Simone Jung lässt in ihrem Film alle Seiten zu Wort kommen: den Großmufti von Jerusalem und den streng gläubigen orthodoxen Juden Jehuda Glick, den israelischen Archäologen Gaby Barkai und den palästinensischen Nazmi Jubeh. Sie besucht mit ihnen die heiligsten Stätten der Juden und der Muslime. Religiöse, politische und historische Deutungen prallen aufeinander. Der Berg ist nicht nur ein historisches und archäologisches Rätsel, er ist immer wieder auch ein aktueller politischer Stein des Anstoßes. Aber kommt es wirklich darauf an, wer zuerst da war? Mit dem Blick auf die Geheimnisse des Tempelbergs stellt der Film eine grundlegende historische Frage von höchster aktueller Brisanz, und das nicht nur für den Nahostkonflikt: Gibt es ein Verfallsdatum für Geschichte? Eine analytische Annäherung an einen geheimnisvollen Ort, der die ganze Welt in Atem hält.
20.7., Tagesschau24, 20.45 Uhr: "Gottesfürchtig und kinderreich"
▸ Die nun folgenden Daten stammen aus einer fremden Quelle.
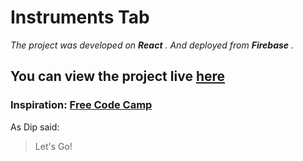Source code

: # Instruments Tab

_The project was developed on **React** ._
_And deployed from **Firebase** ._

## You can view the project live [here](https://instruments-tab.web.app/)

### Inspiration: [Free Code Camp](https://www.freecodecamp.org/learn/)

As Dip said:

> Let's Go!
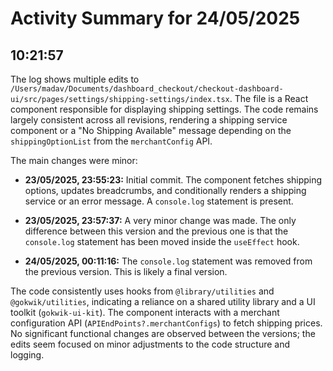 # Activity Summary for 24/05/2025

## 10:21:57
The log shows multiple edits to `/Users/madav/Documents/dashboard_checkout/checkout-dashboard-ui/src/pages/settings/shipping-settings/index.tsx`.  The file is a React component responsible for displaying shipping settings.  The code remains largely consistent across all revisions, rendering a shipping service component or a "No Shipping Available" message depending on the `shippingOptionList` from the `merchantConfig` API.

The main changes were minor:

* **23/05/2025, 23:55:23:** Initial commit.  The component fetches shipping options, updates breadcrumbs, and conditionally renders a shipping service or an error message.  A `console.log` statement is present.

* **23/05/2025, 23:57:37:** A very minor change was made. The only difference between this version and the previous one is that the `console.log` statement has been moved inside the `useEffect` hook.

* **24/05/2025, 00:11:16:** The `console.log` statement was removed from the previous version.  This is likely a final version.

The code consistently uses hooks from `@library/utilities` and `@gokwik/utilities`, indicating a reliance on a shared utility library and a UI toolkit (`gokwik-ui-kit`).  The component interacts with a merchant configuration API (`APIEndPoints?.merchantConfigs`) to fetch shipping prices. No significant functional changes are observed between the versions; the edits seem focused on minor adjustments to the code structure and logging.
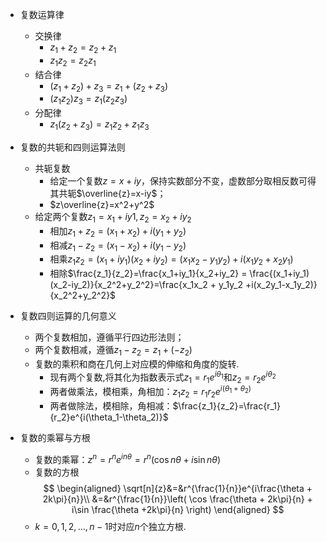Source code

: + 复数运算律
  + 交换律
    + $z_1 + z_2 = z_2 + z_1$
    + $z_1z_2 = z_2z_1$
  + 结合律
    + $(z_1 + z_2) + z_3 = z_1 + (z_2 + z_3)$
    + $(z_1z_2)z_3 = z_1(z_2z_3)$
  + 分配律
    + $z_1(z_2+z_3)=z_1z_2 + z_1z_3$



+ 复数的共轭和四则运算法则

  + 共轭复数
    + 给定一个复数$z=x+iy$，保持实数部分不变，虚数部分取相反数可得其共轭$\overline{z}=x-iy$；
    + $z\overline{z}=x^2+y^2$
  + 给定两个复数$z_1 = x_1+iy1,z_2 = x_2+iy_2$
    + 相加$z_1 + z_2 = (x_1 + x_2)+i(y_1 + y_2)$
    + 相减$z_1 - z_2 = (x_1 - x_2)+i(y_1 - y_2)$
    + 相乘$z_1z_2 = (x_1 + iy_1)(x_2+iy_2)=(x_1x_2-y_1y_2 ) + i(x_1y_2 + x_2y_1)$
    + 相除$\frac{z_1}{z_2}=\frac{x_1+iy_1}{x_2+iy_2} = \frac{(x_1+iy_1)(x_2-iy_2)}{x_2^2+y_2^2}=\frac{x_1x_2 + y_1y_2 +i(x_2y_1-x_1y_2)}{x_2^2+y_2^2}$
  
+ 复数四则运算的几何意义
  + 两个复数相加，遵循平行四边形法则；
  + 两个复数相减，遵循$z_1-z_2 = z_1 + (-z_2)$
  + 复数的乘积和商在几何上对应模的伸缩和角度的旋转.
    + 现有两个复数,将其化为指数表示式$z_1 = r_1e^{i\theta_1}$和$z_2=r_2e^{i\theta_2}$
    + 两者做乘法，模相乘，角相加：$z_1z_2 = r_1r_2e^{i(\theta_1 + \theta_2)}$
    + 两者做除法，模相除，角相减：$\frac{z_1}{z_2}=\frac{r_1}{r_2}e^{i(\theta_1-\theta_2)}$


+ 复数的乘幂与方根
  +  复数的乘幂：$z^n = r^ne^{in\theta}=r^n(\cos n\theta + i \sin n\theta)$
  +  复数的方根
  $$
  \begin{aligned}
  \sqrt[n]{z}&=&r^{\frac{1}{n}}e^{i\frac{\theta + 2k\pi}{n}}\\
  &=&r^{\frac{1}{n}}\left( \cos \frac{\theta + 2k\pi}{n} +  i\sin \frac{\theta +2k\pi}{n} \right)
  \end{aligned}
  $$
  + $k= 0,1,2,...,n-1$时对应$n$个独立方根.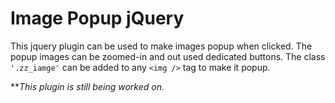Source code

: # Image Popup jQuery

This jquery plugin can be used to make images popup when clicked. The popup images can be zoomed-in and out used dedicated buttons. The class `'.zz_iamge'` can be added to any `<img />` tag to make it popup.

***This plugin is still being worked on.*
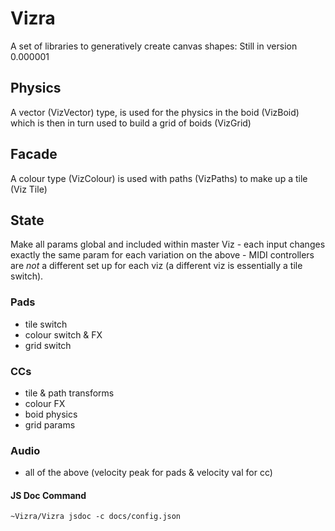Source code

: # Vizra
A set of libraries to generatively create canvas shapes: Still in version 0.000001

## Physics

A vector (VizVector) type, is used for the physics in the boid (VizBoid) which is then in turn used to build a grid of boids (VizGrid)

## Facade

A colour type (VizColour) is used with paths (VizPaths) to make up a tile (Viz Tile)

## State

Make all params global and included within master Viz - each input changes exactly the same param for each variation on the above - MIDI controllers are _not_ a different set up for each viz (a different viz is essentially a tile switch).

### Pads
- tile switch
- colour switch & FX
- grid switch

### CCs
- tile & path transforms
- colour FX
- boid physics
- grid params

### Audio
- all of the above (velocity peak for pads & velocity val for cc)

#### JS Doc Command

`~Vizra/Vizra jsdoc -c docs/config.json`
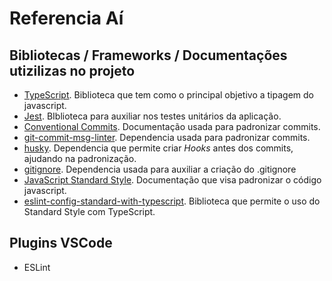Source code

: # Referencia Aí

## Bibliotecas / Frameworks / Documentações utizilizas no projeto
* [TypeScript](https://www.typescriptlang.org). Biblioteca que tem como o principal objetivo a tipagem do javascript.
* [Jest](https://jestjs.io/pt-BR/). BIblioteca para auxiliar nos testes unitários da aplicação.
* [Conventional Commits](https://www.conventionalcommits.org/en/v1.0.0/). Documentação usada para padronizar commits.  
* [git-commit-msg-linter](https://www.npmjs.com/package/git-commit-msg-linter). Dependencia usada para padronizar commits.  
* [husky](https://www.npmjs.com/package/husky). Dependencia que permite criar _Hooks_ antes dos commits, ajudando na padronização.
* [gitignore](https://www.npmjs.com/package/gitignore). Dependencia usada para auxiliar a criação do .gitignore  
* [JavaScript Standard Style](https://standardjs.com). Documentação que visa padronizar o código javascript.  
* [eslint-config-standard-with-typescript](https://github.com/standard/eslint-config-standard-with-typescript). Biblioteca que permite o uso do Standard Style com TypeScript.


## Plugins VSCode
* ESLint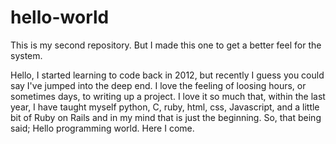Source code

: # hello-world
This is my second repository. But I made this one to get a better feel for the system.

Hello, 
  I started learning to code back in 2012, but recently I guess you could say I've jumped into the deep end. I love the feeling of loosing hours, or sometimes days, to writing up a project. I love it so much that, within the last year, I have taught myself python, C, ruby, html, css, Javascript, and a little bit of Ruby on Rails and in my mind that is just the beginning. So, that being said; Hello programming world. Here I come.

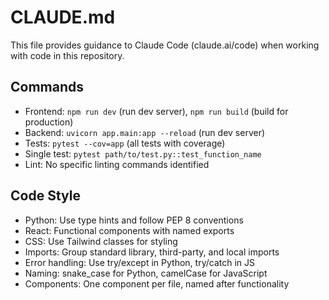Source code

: # CLAUDE.md

This file provides guidance to Claude Code (claude.ai/code) when working with code in this repository.

## Commands
- Frontend: `npm run dev` (run dev server), `npm run build` (build for production)
- Backend: `uvicorn app.main:app --reload` (run dev server)
- Tests: `pytest --cov=app` (all tests with coverage)
- Single test: `pytest path/to/test.py::test_function_name`
- Lint: No specific linting commands identified

## Code Style
- Python: Use type hints and follow PEP 8 conventions
- React: Functional components with named exports
- CSS: Use Tailwind classes for styling
- Imports: Group standard library, third-party, and local imports
- Error handling: Use try/except in Python, try/catch in JS
- Naming: snake_case for Python, camelCase for JavaScript
- Components: One component per file, named after functionality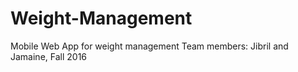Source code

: # Weight-Management
Mobile Web App for weight  management
Team members: Jibril and Jamaine, Fall 2016
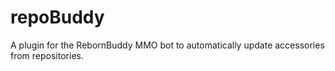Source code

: # repoBuddy
A plugin for the RebornBuddy MMO bot to automatically update accessories from repositories.
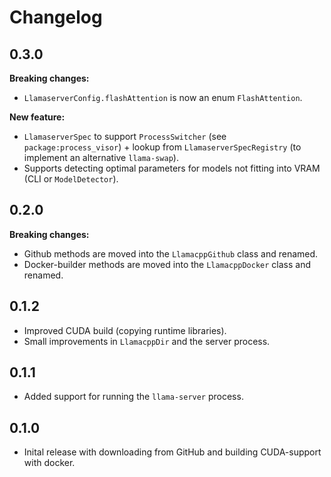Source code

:# Changelog

## 0.3.0

**Breaking changes:**
- `LlamaserverConfig.flashAttention` is now an enum `FlashAttention`.

**New feature:**
- `LlamaserverSpec` to support `ProcessSwitcher` (see `package:process_visor`) + lookup from `LlamaserverSpecRegistry` (to implement an alternative `llama-swap`).
- Supports detecting optimal parameters for models not fitting into VRAM (CLI or `ModelDetector`).

## 0.2.0

**Breaking changes:**
- Github methods are moved into the `LlamacppGithub` class and renamed.
- Docker-builder methods are moved into the `LlamacppDocker` class and renamed.

## 0.1.2

- Improved CUDA build (copying runtime libraries).
- Small improvements in `LlamacppDir` and the server process.

## 0.1.1

- Added support for running the `llama-server` process.

## 0.1.0

- Inital release with downloading from GitHub and building CUDA-support with docker.
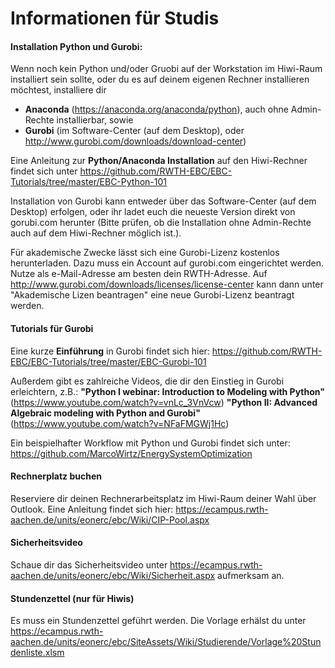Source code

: # Informationen für Studis

#### Installation Python und Gurobi:
Wenn noch kein Python und/oder Gruobi auf der Workstation im Hiwi-Raum installiert sein sollte, oder du es auf deinem eigenen Rechner installieren möchtest, installiere dir
- **Anaconda** (https://anaconda.org/anaconda/python), auch ohne Admin-Rechte installierbar, sowie
- **Gurobi** (im Software-Center (auf dem Desktop), oder http://www.gurobi.com/downloads/download-center)

Eine Anleitung zur **Python/Anaconda Installation** auf den Hiwi-Rechner findet sich unter
https://github.com/RWTH-EBC/EBC-Tutorials/tree/master/EBC-Python-101

Installation von Gurobi kann entweder über das Software-Center (auf dem Desktop) erfolgen, oder ihr ladet euch die neueste Version direkt von gorubi.com herunter (Bitte prüfen, ob die Installation ohne Admin-Rechte auch auf dem Hiwi-Rechner möglich ist.).

Für akademische Zwecke lässt sich eine Gurobi-Lizenz kostenlos herunterladen. Dazu muss ein Account auf gurobi.com eingerichtet werden. Nutze als e-Mail-Adresse am besten dein RWTH-Adresse. Auf http://www.gurobi.com/downloads/licenses/license-center kann dann unter "Akademische Lizen beantragen" eine neue Gurobi-Lizenz beantragt werden.

#### Tutorials für Gurobi

Eine kurze **Einführung** in Gurobi findet sich hier:
https://github.com/RWTH-EBC/EBC-Tutorials/tree/master/EBC-Gurobi-101

Außerdem gibt es zahlreiche Videos, die dir den Einstieg in Gurobi erleichtern, z.B.:
**"Python I webinar: Introduction to Modeling with Python"** (https://www.youtube.com/watch?v=vnLc_3VnVcw)
**"Python II: Advanced Algebraic modeling with Python and Gurobi"** (https://www.youtube.com/watch?v=NFaFMGWj1Hc)

Ein beispielhafter Workflow mit Python und Gurobi findet sich unter:
https://github.com/MarcoWirtz/EnergySystemOptimization

#### Rechnerplatz buchen
Reserviere dir deinen Rechnerarbeitsplatz im Hiwi-Raum deiner Wahl über Outlook. Eine Anleitung findet sich hier:
https://ecampus.rwth-aachen.de/units/eonerc/ebc/Wiki/CIP-Pool.aspx

#### Sicherheitsvideo
Schaue dir das Sicherheitsvideo unter https://ecampus.rwth-aachen.de/units/eonerc/ebc/Wiki/Sicherheit.aspx
aufmerksam an.

#### Stundenzettel (nur für Hiwis)
Es muss ein Stundenzettel geführt werden. Die Vorlage erhälst du unter https://ecampus.rwth-aachen.de/units/eonerc/ebc/SiteAssets/Wiki/Studierende/Vorlage%20Stundenliste.xlsm
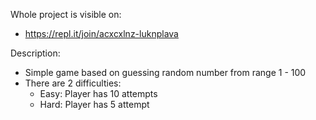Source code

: Whole project is visible on:
- https://repl.it/join/acxcxlnz-luknplava

Description:
- Simple game based on guessing random number from range 1 - 100
- There are 2 difficulties:
  - Easy: Player has 10 attempts
  - Hard: Player has 5 attempt
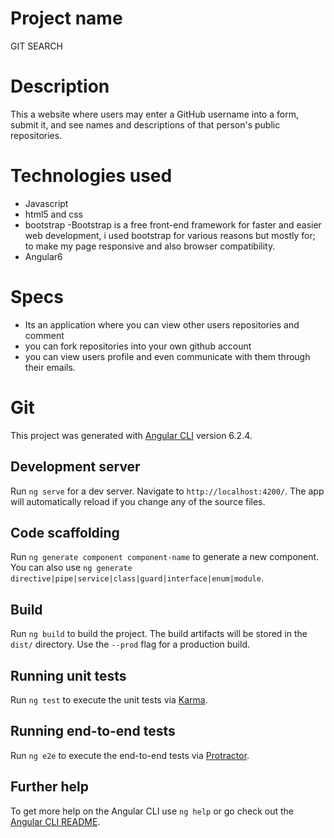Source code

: # Project name

GIT SEARCH

# Description

 This a website where users may enter a GitHub username into a form, submit it, and see names and descriptions of that person's public repositories. 

# Technologies used
<ul>
  <li>Javascript</li>
  <li>html5 and css</li>
<li>bootstrap -Bootstrap is a free front-end framework for faster and easier web development, i used bootstrap for various reasons but mostly for; to make my page responsive and also browser compatibility.</li>
  <li>Angular6</li>
  </ul>

# Specs
<ul>
  <li>Its an application where you can view other users repositories and comment</li>
  <li>you can fork repositories into your own github account</li>
  <li>you can view users profile and even communicate with them through their emails.</li>
  </ul>

# Git

This project was generated with [Angular CLI](https://github.com/angular/angular-cli) version 6.2.4.

## Development server

Run `ng serve` for a dev server. Navigate to `http://localhost:4200/`. The app will automatically reload if you change any of the source files.

## Code scaffolding

Run `ng generate component component-name` to generate a new component. You can also use `ng generate directive|pipe|service|class|guard|interface|enum|module`.

## Build

Run `ng build` to build the project. The build artifacts will be stored in the `dist/` directory. Use the `--prod` flag for a production build.

## Running unit tests

Run `ng test` to execute the unit tests via [Karma](https://karma-runner.github.io).

## Running end-to-end tests

Run `ng e2e` to execute the end-to-end tests via [Protractor](http://www.protractortest.org/).

## Further help

To get more help on the Angular CLI use `ng help` or go check out the [Angular CLI README](https://github.com/angular/angular-cli/blob/master/README.md).
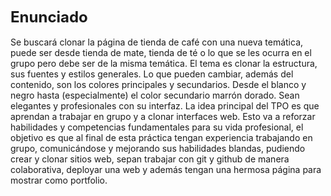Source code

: <span style="font-weight: bold; font-size: 24px;">Enunciado</span>
<br><br> 
Se buscará clonar la página de tienda de café con una nueva temática, puede ser desde tienda de mate, tienda de té o lo que se les ocurra en el grupo pero debe ser de la misma temática. El tema es clonar la estructura, sus fuentes y estilos generales. Lo que pueden cambiar, además del contenido, son los colores principales y secundarios. Desde el blanco y negro hasta (especialmente) el color secundario marrón dorado. Sean elegantes y profesionales con su interfaz. La idea principal del TPO es que aprendan a trabajar en grupo y a clonar interfaces web. Esto va a reforzar habilidades y competencias fundamentales para su vida profesional, el objetivo es que al final de esta práctica tengan experiencia trabajando en grupo, comunicándose y mejorando sus habilidades blandas, pudiendo crear y clonar sitios web, sepan trabajar con git y github de manera colaborativa, deployar una web y además tengan una hermosa página para mostrar como portfolio.
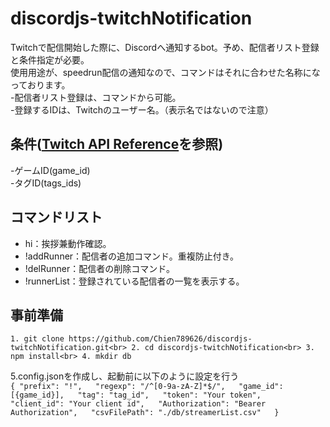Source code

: # discordjs-twitchNotification  
Twitchで配信開始した際に、Discordへ通知するbot。予め、配信者リスト登録と条件指定が必要。  
使用用途が、speedrun配信の通知なので、コマンドはそれに合わせた名称になっております。  
-配信者リスト登録は、コマンドから可能。  
-登録するIDは、Twitchのユーザー名。（表示名ではないので注意）  
## 条件([Twitch API Reference](https://dev.twitch.tv/docs/api/reference#search-categories)を参照)  
-ゲームID(game_id)  
-タグID(tags_ids)  
## コマンドリスト
- hi：挨拶兼動作確認。  
- !addRunner：配信者の追加コマンド。重複防止付き。  
- !delRunner：配信者の削除コマンド。  
- !runnerList：登録されている配信者の一覧を表示する。  

## 事前準備
`1. git clone https://github.com/Chien789626/discordjs-twitchNotification.git<br>
2. cd discordjs-twitchNotification<br>
3. npm install<br>
4. mkdir db`<br>

5.config.jsonを作成し、起動前に以下のように設定を行う<br>
`{
    "prefix": "!",  
    "regexp": "/^[0-9a-zA-Z]*$/",  
    "game_id": [{game_id}],  
    "tag": "tag_id",  
    "token": "Your token",  
    "client_id": "Your client id",  
    "Authorization": "Bearer Authorization",  
    "csvFilePath": "./db/streamerList.csv"  
}`  

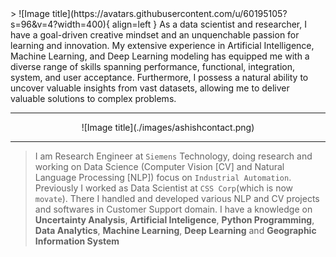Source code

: <div class="grid cards" markdown>
> ![Image title](https://avatars.githubusercontent.com/u/60195105?s=96&v=4?width=400){ align=left } As a data scientist and researcher, I have a goal-driven creative mindset and an unquenchable passion for learning and innovation. My extensive experience in Artificial Intelligence, Machine Learning, and Deep Learning modeling has equipped me with a diverse range of skills spanning performance, functional, integration, system, and user acceptance. Furthermore, I possess a natural ability to uncover valuable insights from vast datasets, allowing me to deliver valuable solutions to complex problems.

---

<center>![Image title](./images/ashishcontact.png)</center>

---

> I am Research Engineer at `Siemens` Technology, doing research and working on Data Science (Computer Vision [CV] and Natural Language Processing [NLP]) focus on `Industrial Automation`. Previously I worked as Data Scientist at `CSS Corp`(which is now `movate`). There I handled and developed various NLP and CV projects and softwares in Customer Support domain. I have a knowledge on **Uncertainty Analysis**, **Artificial Inteligence**, **Python Programming**, **Data Analytics**, **Machine Learning**, **Deep Learning** and  **Geographic Information System**

</div>


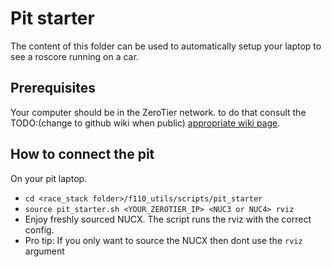 # Pit starter 
The content of this folder can be used to automatically setup your laptop to see a roscore running on a car. 

## Prerequisites
Your computer should be in the ZeroTier network. to do that consult the TODO:(change to github wiki when public) [appropriate wiki page](https://git.ee.ethz.ch/pbl/research/f1tenth/race_stack/-/wikis/Networking-structure). 
## How to connect the pit
On your pit laptop.
- `cd <race_stack folder>/f110_utils/scripts/pit_starter`
- `source pit_starter.sh <YOUR_ZEROTIER_IP> <NUC3 or NUC4> rviz`
- Enjoy freshly sourced NUCX. The script runs the rviz with the correct config.
- Pro tip: If you only want to source the NUCX then dont use the `rviz` argument
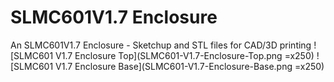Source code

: # SLMC601V1.7 Enclosure
An SLMC601V1.7 Enclosure - Sketchup and STL files for CAD/3D printing
![SLMC601 V1.7 Enclosure Top](SLMC601-V1.7-Enclosure-Top.png =x250)
![SLMC601 V1.7 Enclosure Base](SLMC601-V1.7-Enclosure-Base.png =x250)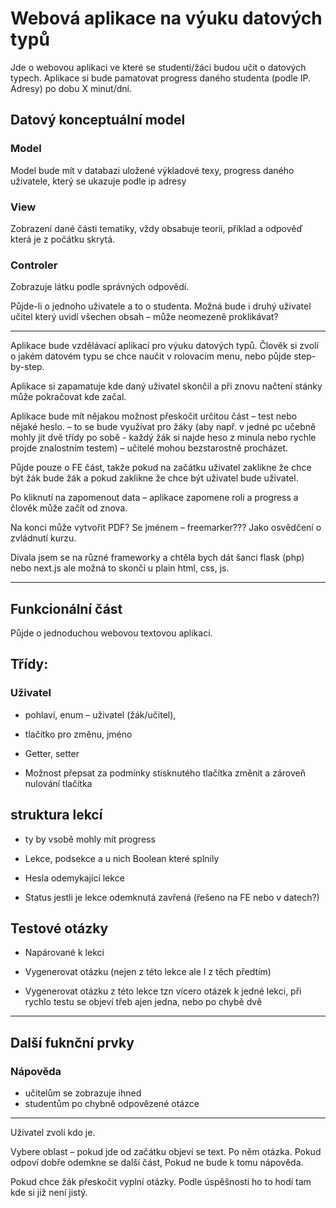 # Webová aplikace na výuku datových typů

Jde o webovou aplikaci ve které se studenti/žáci  budou učit o datových typech. Aplikace si bude pamatovat progress daného studenta (podle IP. Adresy) po dobu X minut/dní.

## Datový konceptuální model

### Model

Model bude mít v databazi uložené výkladové texy, progress daného uživatele, který se ukazuje podle ip adresy

### View

Zobrazení dané části tematiky, vždy obsabuje teorii, příklad a odpověď která je z počátku skrytá.

### Controler

Zobrazuje látku podle správných odpovědí.

Půjde-li o jednoho uživatele a to o studenta. Možná bude i druhý uživatel učitel který uvidí všechen obsah – může neomezeně proklikávat?

---

Aplikace bude vzdělávací aplikací pro výuku datových typů. Člověk si zvolí o jakém datovém typu se chce naučit v rolovacím menu, nebo půjde step-by-step.

Aplikace si zapamatuje kde daný uživatel skončil a při znovu načtení stánky může pokračovat kde začal.

Aplikace bude mít nějakou možnost přeskočit určitou část – test nebo nějaké heslo. – to se bude využívat pro žáky (aby např. v jedné pc učebně mohly jít dvě třídy po sobě - každý žák si najde heso z minula nebo rychle projde znalostním testem) – učitelé mohou bezstarostně procházet.

Půjde pouze o FE část, takže pokud na začátku uživatel zaklikne že chce být žák bude žák a pokud zaklikne že chce být uživatel bude uživatel.

Po kliknutí na zapomenout data – aplikace zapomene roli a progress a člověk může začít od znova.

Na konci může vytvořit PDF? Se jménem – freemarker??? Jako osvědčení o zvládnutí kurzu.

Dívala jsem se na různé frameworky a chtěla bych dát šanci flask (php) nebo next.js ale možná to skončí u plain html, css, js.

---
## Funkcionální část

Půjde o jednoduchou webovou textovou aplikaci.

## Třídy:

### Uživatel 
- pohlaví, enum 
– uživatel (žák/učitel),
- tlačítko pro změnu, jméno

-  Getter, setter

-  Možnost přepsat za podmínky stisknutého tlačítka změnit a zároveň nulování tlačítka

## struktura lekcí 

- ty by  vsobě mohly mít progress

-   Lekce, podsekce a u nich Boolean které splnily

-  Hesla odemykající lekce

-   Status jestli je lekce odemknutá zavřená (řešeno na FE nebo v datech?)

## Testové otázky

- Napárované k lekci

- Vygenerovat otázku (nejen z této lekce ale I z těch předtím)

- Vygenerovat otázku z této lekce tzn vícero otázek k jedné lekci, při rychlo testu se objeví třeb ajen jedna, nebo po chybě dvě

---
## Další fuknční prvky
### Nápověda 
- učitelům se zobrazuje ihned
- studentům po chybně odpovězené otázce

---
Uživatel zvolí kdo je.

Vybere oblast – pokud jde od začátku objeví se text. Po něm otázka. Pokud odpoví dobře odemkne se další část, Pokud ne bude k tomu nápověda.

Pokud chce žák přeskočit vyplní otázky. Podle úspěšnosti ho to hodí tam kde si již není jistý.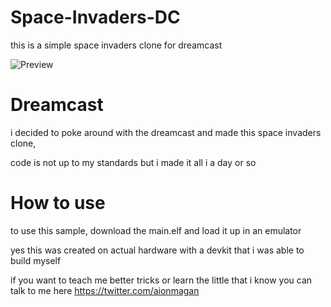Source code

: # Space-Invaders-DC
this is a simple space invaders clone for dreamcast

![Preview](https://github.com/Aionmagan/Space-Invaders-DC/DreamcastSS)


# Dreamcast 
i decided to poke around with the dreamcast 
and made this space invaders clone, 

code is not up to my standards but i made it all i a day or so 

# How to use 
to use this sample, download the main.elf 
and load it up in an emulator 

yes this was created on actual hardware with a devkit that i was able to build myself 

if you want to teach me better tricks or learn the little that i know you can talk to me here 
https://twitter.com/aionmagan
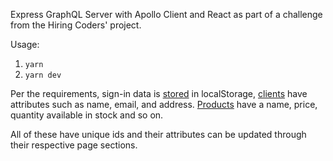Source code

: Express GraphQL Server with Apollo Client and React as part of a challenge from the Hiring Coders' project.

Usage:

1. `yarn`
2. `yarn dev`

Per the requirements, sign-in data is [stored](https://github.com/llfalcao/hc-inventory/blob/a9acdcb574ebadb3a49ea0b33599832fcbffeb1d/client/src/pages/SignIn/SignIn.js#L10-L15) in localStorage, [clients](https://github.com/llfalcao/hc-inventory/blob/a9acdcb574ebadb3a49ea0b33599832fcbffeb1d/schema/Client/Client.js#L9-L15) have attributes such as name, email, and address. [Products](https://github.com/llfalcao/hc-inventory/blob/a9acdcb574ebadb3a49ea0b33599832fcbffeb1d/schema/Product/Product.js#L9-L15) have a name, price, quantity available in stock and so on.

All of these have unique ids and their attributes can be updated through their respective page sections.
In der niedersächsischen Stadt Cloppenburg erkennt man sie auf den ersten Blick. Babuschkas (Großmütter) mit wollenem Kopftuch, junge Frauen mit breiten offenen Gesichtern, die Haare hochgebunden und unter einem dünnen Tuch versteckt, eine große Kinderschar an der Hand. Obwohl sie seit vielen Jahren in Deutschland leben, nennen sie sich selbst Russlanddeutsche, Spätaussiedler. Viele von ihnen sind tiefgläubig, lehnen Verhütung ebenso ab wie Alkohol.
In der Pfingstgemeinde treffen sich jeden Sonntag mehrere Hundert Familien. Jeder fünfte Einwohner Cloppenburgs kommt aus einer Aussiedlerfamilie. Fast alles, was man an Dienstleistungen zum Leben braucht, Friseur, Autowerkstatt, Bauunternehmen oder Kaufhaus, wird hier auch von Russlanddeutschen angeboten. Sie gelten als fleißig, gehören aber nach wie vor für viele nicht richtig dazu. Bei Dorffesten und in den Vereinen sieht man sie selten. Rita Knobel-Ulrich geht in ihrer Reportage der Frage nach, ob diese Parallelgesellschaft mitten in Niedersachsen ein Problem oder eine Bereicherung für die Region ist.